Мы переглянулись и в этот момент ощутили, что прекрасно понимаем друг друга, я засмеялась, а матушка ответила мне ласковой улыбкой.
Когда я вдруг подумаю о чем-то неприятном, у меня из груди всегда вырывается то ли вздох, то ли короткий стон. Так случилось со мной и теперь, когда мне внезапно с необыкновенной, мучительной яркостью вспомнились события шестилетней давности, связанные с моим разводом. Но почему вскрикнула матушка? Ведь в ее прошлом не было ничего столь же постыдного? Или все же было?
— Маменька, вы тогда о чем-нибудь вспомнили? Интересно, о чем именно?
— Забыла.
— Это связано со мной?
— Нет.
— С Наодзи?
— Ну… — протянула она и, слегка наклонив голову набок, добавила, — может быть…
Наодзи забрали в армию прямо из университета и отправили куда-то на юг, писем от него не было, даже после окончания войны мы ничего о нем не узнали, он числился пропавшим без вести, и матушка смирилась с тем, что никогда больше его не увидит, во всяком случае она часто говорила мне об этом, но я была далека от подобного смирения, напротив, во мне жила твердая уверенность, что мы обязательно увидим его снова.

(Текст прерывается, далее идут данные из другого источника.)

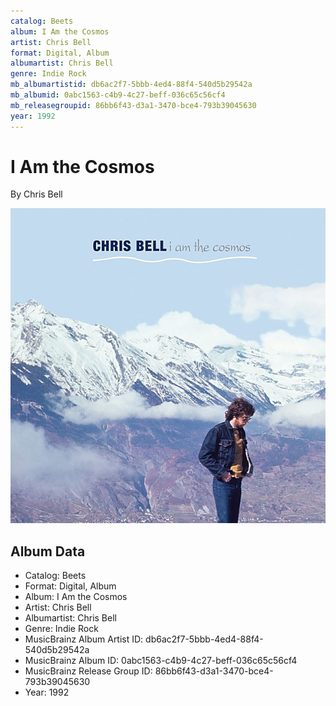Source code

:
 ```yaml
---
catalog: Beets
album: I Am the Cosmos
artist: Chris Bell
format: Digital, Album
albumartist: Chris Bell
genre: Indie Rock
mb_albumartistid: db6ac2f7-5bbb-4ed4-88f4-540d5b29542a
mb_albumid: 0abc1563-c4b9-4c27-beff-036c65c56cf4
mb_releasegroupid: 86bb6f43-d3a1-3470-bce4-793b39045630
year: 1992
---
```


# I Am the Cosmos

By Chris Bell

![](../../assets/beetscovers/Chris_Bell-I_Am_the_Cosmos.jpg)

## Album Data

- Catalog: Beets
- Format: Digital, Album
- Album: I Am the Cosmos
- Artist: Chris Bell
- Albumartist: Chris Bell
- Genre: Indie Rock
- MusicBrainz Album Artist ID: db6ac2f7-5bbb-4ed4-88f4-540d5b29542a
- MusicBrainz Album ID: 0abc1563-c4b9-4c27-beff-036c65c56cf4
- MusicBrainz Release Group ID: 86bb6f43-d3a1-3470-bce4-793b39045630
- Year: 1992

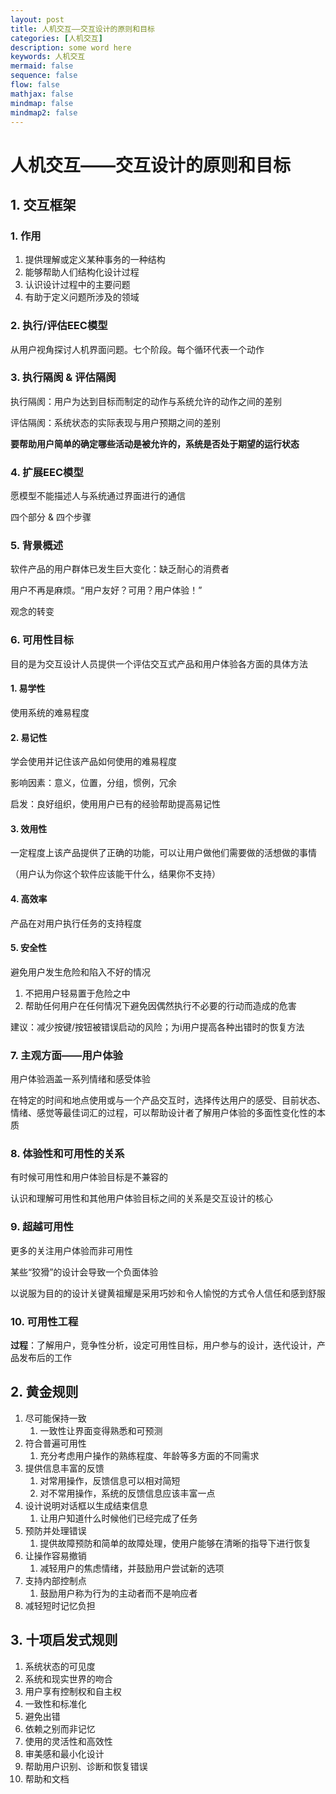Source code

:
 ```yaml
---
layout: post
title: 人机交互——交互设计的原则和目标
categories: [人机交互]
description: some word here
keywords: 人机交互
mermaid: false
sequence: false
flow: false
mathjax: false
mindmap: false
mindmap2: false
---
```


# 人机交互——交互设计的原则和目标

## 1. 交互框架

### 1. 作用

1. 提供理解或定义某种事务的一种结构
2. 能够帮助人们结构化设计过程
3. 认识设计过程中的主要问题
4. 有助于定义问题所涉及的领域

### 2. 执行/评估EEC模型

从用户视角探讨人机界面问题。七个阶段。每个循环代表一个动作

### 3. 执行隔阂 & 评估隔阂

执行隔阂：用户为达到目标而制定的动作与系统允许的动作之间的差别

评估隔阂：系统状态的实际表现与用户预期之间的差别

**要帮助用户简单的确定哪些活动是被允许的，系统是否处于期望的运行状态**

### 4. 扩展EEC模型

愿模型不能描述人与系统通过界面进行的通信

四个部分 & 四个步骤

### 5. 背景概述

软件产品的用户群体已发生巨大变化：缺乏耐心的消费者

用户不再是麻烦。“用户友好？可用？用户体验！”

观念的转变 

### 6. 可用性目标

目的是为交互设计人员提供一个评估交互式产品和用户体验各方面的具体方法

#### 1. 易学性

使用系统的难易程度

#### 2. 易记性

学会使用并记住该产品如何使用的难易程度

影响因素：意义，位置，分组，惯例，冗余

启发：良好组织，使用用户已有的经验帮助提高易记性

#### 3. 效用性

一定程度上该产品提供了正确的功能，可以让用户做他们需要做的活想做的事情

（用户认为你这个软件应该能干什么，结果你不支持）

#### 4. 高效率

产品在对用户执行任务的支持程度

#### 5. 安全性

避免用户发生危险和陷入不好的情况

1. 不把用户轻易置于危险之中
2. 帮助任何用户在任何情况下避免因偶然执行不必要的行动而造成的危害

建议：减少按键/按钮被错误启动的风险；为i用户提高各种出错时的恢复方法

### 7. 主观方面——用户体验

用户体验涵盖一系列情绪和感受体验

在特定的时间和地点使用或与一个产品交互时，选择传达用户的感受、目前状态、情绪、感觉等最佳词汇的过程，可以帮助设计者了解用户体验的多面性变化性的本质

### 8. 体验性和可用性的关系

有时候可用性和用户体验目标是不兼容的

认识和理解可用性和其他用户体验目标之间的关系是交互设计的核心

### 9. 超越可用性

更多的关注用户体验而非可用性

某些“狡猾”的设计会导致一个负面体验

以说服为目的的设计关键黄祖耀是采用巧妙和令人愉悦的方式令人信任和感到舒服

### 10. 可用性工程

**过程**：了解用户，竞争性分析，设定可用性目标，用户参与的设计，迭代设计，产品发布后的工作

## 2. 黄金规则

1. 尽可能保持一致
   1. 一致性让界面变得熟悉和可预测
2. 符合普遍可用性
   1. 充分考虑用户操作的熟练程度、年龄等多方面的不同需求
3. 提供信息丰富的反馈
   1. 对常用操作，反馈信息可以相对简短
   2. 对不常用操作，系统的反馈信息应该丰富一点
4. 设计说明对话框以生成结束信息
   1. 让用户知道什么时候他们已经完成了任务
5. 预防并处理错误
   1. 提供故障预防和简单的故障处理，使用户能够在清晰的指导下进行恢复
6. 让操作容易撤销
   1. 减轻用户的焦虑情绪，并鼓励用户尝试新的选项
7. 支持内部控制点
   1. 鼓励用户称为行为的主动者而不是响应者
8. 减轻短时记忆负担

## 3. 十项启发式规则

1. 系统状态的可见度
2. 系统和现实世界的吻合
3. 用户享有控制权和自主权
4. 一致性和标准化
5. 避免出错
6. 依赖之别而非记忆
7. 使用的灵活性和高效性
8. 审美感和最小化设计
9. 帮助用户识别、诊断和恢复错误
10. 帮助和文档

— Вроде бы я давно привыкла к мысли, что Наодзи уже нет, но вот попробовала твоего вкусного супа, и сразу же опять все вспомнилось. Ах, это невыносимо! Мне следовало быть терпимее по отношению к нему.
С того времени, как Наодзи поступил в лицей, он просто помешался на литературе, начал вести совершенно аморальный образ жизни, вы и вообразить не можете, сколько забот он доставлял матушке! И тем не менее, она вспомнила о нем сегодня, когда ела суп, и издала этот короткий, больше похожий на стон возглас. Я наконец протолкнула в рот рис, и мои глаза увлажнились.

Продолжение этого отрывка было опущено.